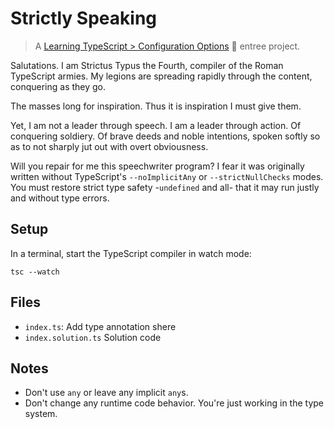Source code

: # Strictly Speaking

> A [Learning TypeScript > Configuration Options](https://learning-typescript.com/configuration-options) 🍲 entree project.

Salutations.
I am Strictus Typus the Fourth, compiler of the Roman TypeScript armies.
My legions are spreading rapidly through the content, conquering as they go.

The masses long for inspiration.
Thus it is inspiration I must give them.

Yet, I am not a leader through speech.
I am a leader through action.
Of conquering soldiery.
Of brave deeds and noble intentions, spoken softly so as to not sharply jut out with overt obviousness.

Will you repair for me this speechwriter program?
I fear it was originally written without TypeScript's `--noImplicitAny` or `--strictNullChecks` modes.
You must restore strict type safety -`undefined` and all- that it may run justly and without type errors.

## Setup

In a terminal, start the TypeScript compiler in watch mode:

```shell
tsc --watch
```

## Files

- `index.ts`: Add type annotation shere
- `index.solution.ts` Solution code

## Notes

- Don't use `any` or leave any implicit `any`s.
- Don't change any runtime code behavior. You're just working in the type system.
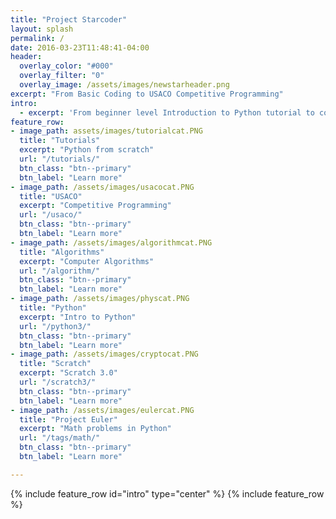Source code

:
 ```yaml
---
title: "Project Starcoder"
layout: splash
permalink: /
date: 2016-03-23T11:48:41-04:00
header:
  overlay_color: "#000"
  overlay_filter: "0"
  overlay_image: /assets/images/newstarheader.png
excerpt: "From Basic Coding to USACO Competitive Programming"
intro:
  - excerpt: 'From beginner level Introduction to Python tutorial to complex computer algorithms for USA Computer Olympiad (USACO).'
feature_row:
- image_path: assets/images/tutorialcat.PNG
  title: "Tutorials"
  excerpt: "Python from scratch"
  url: "/tutorials/"
  btn_class: "btn--primary"
  btn_label: "Learn more"
- image_path: /assets/images/usacocat.PNG
  title: "USACO"
  excerpt: "Competitive Programming"
  url: "/usaco/"
  btn_class: "btn--primary"
  btn_label: "Learn more"
- image_path: /assets/images/algorithmcat.PNG
  title: "Algorithms"
  excerpt: "Computer Algorithms"
  url: "/algorithm/"
  btn_class: "btn--primary"
  btn_label: "Learn more"
- image_path: /assets/images/physcat.PNG
  title: "Python"
  excerpt: "Intro to Python"
  url: "/python3/"
  btn_class: "btn--primary"
  btn_label: "Learn more"      
- image_path: /assets/images/cryptocat.PNG
  title: "Scratch"
  excerpt: "Scratch 3.0"
  url: "/scratch3/"
  btn_class: "btn--primary"
  btn_label: "Learn more"  
- image_path: /assets/images/eulercat.PNG
  title: "Project Euler"
  excerpt: "Math problems in Python"
  url: "/tags/math/"
  btn_class: "btn--primary"
  btn_label: "Learn more"

---
```


{% include feature_row id="intro" type="center" %}
{% include feature_row %}
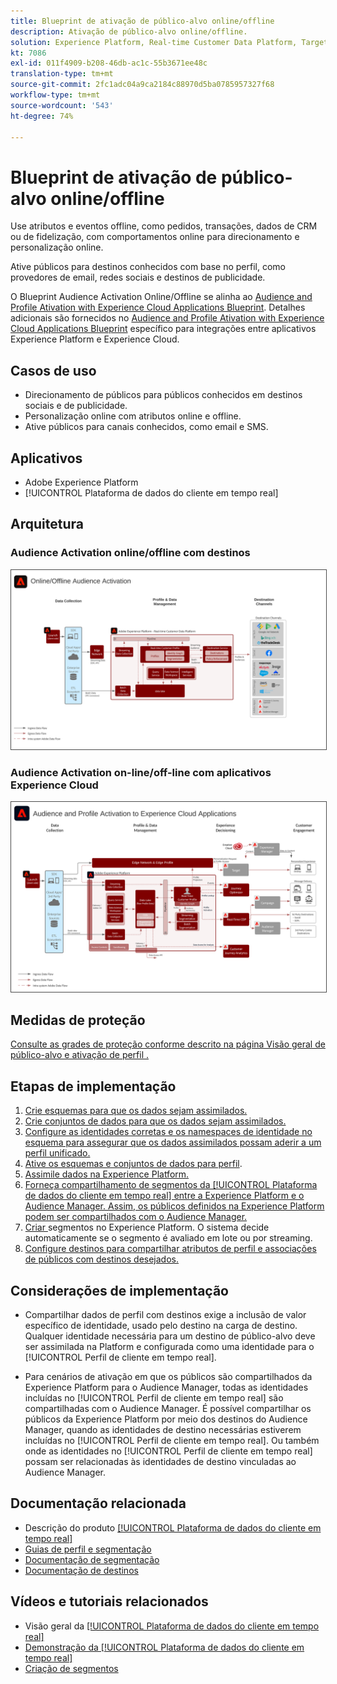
 ```yaml
---
title: Blueprint de ativação de público-alvo online/offline
description: Ativação de público-alvo online/offline.
solution: Experience Platform, Real-time Customer Data Platform, Target, Audience Manager, Analytics, Experience Cloud Services, Data Collection
kt: 7086
exl-id: 011f4909-b208-46db-ac1c-55b3671ee48c
translation-type: tm+mt
source-git-commit: 2fc1adc04a9ca2184c88970d5ba0785957327f68
workflow-type: tm+mt
source-wordcount: '543'
ht-degree: 74%

---
```


# Blueprint de ativação de público-alvo online/offline

Use atributos e eventos offline, como pedidos, transações, dados de CRM ou de fidelização, com comportamentos online para direcionamento e personalização online.

Ative públicos para destinos conhecidos com base no perfil, como provedores de email, redes sociais e destinos de publicidade.

O Blueprint Audience Activation Online/Offline se alinha ao [Audience and Profile Ativation with Experience Cloud Applications Blueprint](platform-and-applications.md). Detalhes adicionais são fornecidos no [Audience and Profile Ativation with Experience Cloud Applications Blueprint](platform-and-applications.md)   específico para integrações entre aplicativos Experience Platform e Experience Cloud.

## Casos de uso

* Direcionamento de públicos para públicos conhecidos em destinos sociais e de publicidade.
* Personalização online com atributos online e offline.
* Ative públicos para canais conhecidos, como email e SMS.

## Aplicativos

* Adobe Experience Platform
* [!UICONTROL Plataforma de dados do cliente em tempo real]

## Arquitetura

### Audience Activation online/offline com destinos

<img src="assets/online_offline_activation.svg" alt="Arquitetura de referência para o blueprint de ativação de público-alvo online/offline" style="border:1px solid #4a4a4a" />
<br>

### Audience Activation on-line/off-line com aplicativos Experience Cloud

<img src="assets/activation+apps.svg" alt="Arquitetura de referência para o Blueprint Audience Activation online/offline com aplicativos Experience Cloud" style="border:1px solid #4a4a4a" />

## Medidas de proteção

[Consulte as grades de proteção conforme descrito na página Visão geral de público-alvo e ativação de perfil .](overview.md)

## Etapas de implementação

1. [Crie esquemas para que os dados sejam assimilados.](https://experienceleague.adobe.com/docs/platform-learn/tutorials/schemas/create-a-schema.html)
1. [Crie conjuntos de dados para que os dados sejam assimilados.](https://experienceleague.adobe.com/docs/platform-learn/tutorials/data-ingestion/create-datasets-and-ingest-data.html)
1. [Configure as identidades corretas e os namespaces de identidade no esquema para assegurar que os dados assimilados possam aderir a um perfil unificado.](https://experienceleague.adobe.com/docs/platform-learn/tutorials/identities/label-ingest-and-verify-identity-data.html)
1. [Ative os esquemas e conjuntos de dados para perfil](https://experienceleague.adobe.com/docs/platform-learn/tutorials/profiles/bring-data-into-the-real-time-customer-profile.html).
1. [Assimile dados na Experience Platform.](https://experienceleague.adobe.com/?recommended=ExperiencePlatform-D-1-2020.1.dataingestion)
1. [Forneça compartilhamento de segmentos da [!UICONTROL Plataforma de dados do cliente em tempo real] entre a Experience Platform e o Audience Manager. Assim, os públicos definidos na Experience Platform podem ser compartilhados com o Audience Manager.](https://www.adobe.com/go/audiences)
1. [Criar ](https://experienceleague.adobe.com/docs/platform-learn/tutorials/segments/create-segments.html?lang=pt-BR) segmentos no Experience Platform. O sistema decide automaticamente se o segmento é avaliado em lote ou por streaming.
1. [Configure destinos para compartilhar atributos de perfil e associações de públicos com destinos desejados.](https://experienceleague.adobe.com/docs/platform-learn/tutorials/destinations/create-destinations-and-activate-data.html)

## Considerações de implementação

* Compartilhar dados de perfil com destinos exige a inclusão de valor específico de identidade, usado pelo destino na carga de destino. Qualquer identidade necessária para um destino de público-alvo deve ser assimilada na Platform e configurada como uma identidade para o [!UICONTROL Perfil de cliente em tempo real].

* Para cenários de ativação em que os públicos são compartilhados da Experience Platform para o Audience Manager, todas as identidades incluídas no [!UICONTROL Perfil de cliente em tempo real] são compartilhadas com o Audience Manager. É possível compartilhar os públicos da Experience Platform por meio dos destinos do Audience Manager, quando as identidades de destino necessárias estiverem incluídas no [!UICONTROL Perfil de cliente em tempo real]. Ou também onde as identidades no [!UICONTROL Perfil de cliente em tempo real] possam ser relacionadas às identidades de destino vinculadas ao Audience Manager.

## Documentação relacionada

* Descrição do produto [[!UICONTROL Plataforma de dados do cliente em tempo real]](https://helpx.adobe.com/br/legal/product-descriptions/real-time-customer-data-platform.html)
* [Guias de perfil e segmentação](https://experienceleague.adobe.com/docs/experience-platform/profile/guardrails.html?lang=pt-BR)
* [Documentação de segmentação](https://experienceleague.adobe.com/docs/experience-platform/segmentation/api/streaming-segmentation.html?lang=pt-BR)
* [Documentação de destinos](https://experienceleague.adobe.com/docs/experience-platform/destinations/catalog/overview.html?lang=pt-BR)

## Vídeos e tutoriais relacionados

* Visão geral da [[!UICONTROL Plataforma de dados do cliente em tempo real]](https://experienceleague.adobe.com/docs/platform-learn/tutorials/application-services/rtcdp/understanding-the-real-time-customer-data-platform.html?lang=pt-BR)
* [Demonstração da [!UICONTROL Plataforma de dados do cliente em tempo real]](https://experienceleague.adobe.com/docs/platform-learn/tutorials/application-services/rtcdp/demo.html?lang=pt-BR)
* [Criação de segmentos](https://experienceleague.adobe.com/docs/platform-learn/tutorials/segments/create-segments.html)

# REQUIRED WORK
Search the entries for the word "Computer", then copy every line in which it is found.

# RESULT OF THE EXERCISE
  - excerpt: 'From beginner level Introduction to Python tutorial to complex computer algorithms for USA Computer Olympiad (USACO).'
  excerpt: "Computer Algorithms"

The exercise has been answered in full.